Kupiansk was occupied by Russian forces from 27 February 2022 to 10 September 2022. Although the Ukrainian army had destroyed a railway bridge to slow the Russian advance three days earlier, Kupiansk Mayor Hennadiy Matsehora, member of the Opposition Platform — For Life party, surrendered the city to the Russian Army in exchange for a cessation of hostilities, as the Russians threatened to take the city by force. As a result, the Ukrainian government indicted Matsehora for treason the next day. On 28 February 2022, Matsehora was arrested by Ukrainian authorities. Later Kupiansk became the de facto seat of the Russian-backed Kharkiv military-civilian administration.

Battle 
Prior to the battle, the Ukrainian general staff claimed an attack on a Russian military base in Kupiansk on September 5 killed 100 Russian soldiers.

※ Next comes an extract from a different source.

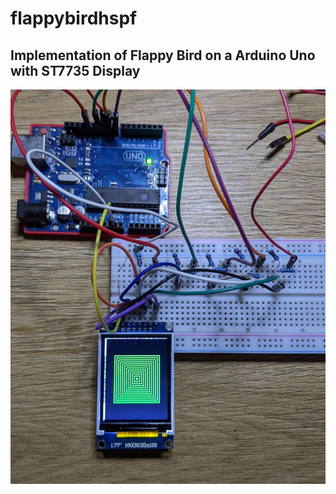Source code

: # flappybirdhspf
## Implementation of Flappy Bird on a Arduino Uno with ST7735 Display
![Cover Image](cover_image.jpg)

On 8 September 2022, following a large-scale Ukrainian counteroffensive capturing over 20 settlements in just days, Russian occupation authorities in the city claimed that Russian forces began to defend Kupiansk. Ukrainian soldiers of the Kraken Regiment entered the outskirts of Kupiansk on September 9, recapturing the city council building by the next morning. Fighting damaged much of the town's center. Later that day, Ukrainian officials announced that Kupiansk had been liberated.

Maxim Gubin, the pro-Russian mayoral replacement for Matsehora, had fled to Russia following Ukraine retaking Kupiansk.

Russian forces evacuated to the eastern side of the Oskil River, in the town of Kupiansk-Vuzlovyi, and blew the connecting bridge to the town while retreating. During the battle for the adjacent city, Russian forces bombed the local meat factory of Kupiansk, killing around a thousand pigs. Ukrainian forces recaptured the settlement on September 16. In the immediate aftermath of the battle, the bodies of Russian soldiers were strewn around both Kupiansk and Kupiansk-Vuzlovyi.

Aftermath 

Following the Ukrainian liberation of the towns, Russian forces have shelled Kupiansk since. The first strikes against the town were on September 13, which killed two civilians. The next day, one person was wounded from airstrikes. On September 18, five people were injured from shelling in Kupiansk. Two days later, two civilians were killed and five injured after Russian shelling on the city. On September 22, a woman and two children were injured by shelling. On September 27, five civilians were injured after a Russian strike on a church in Kupiansk.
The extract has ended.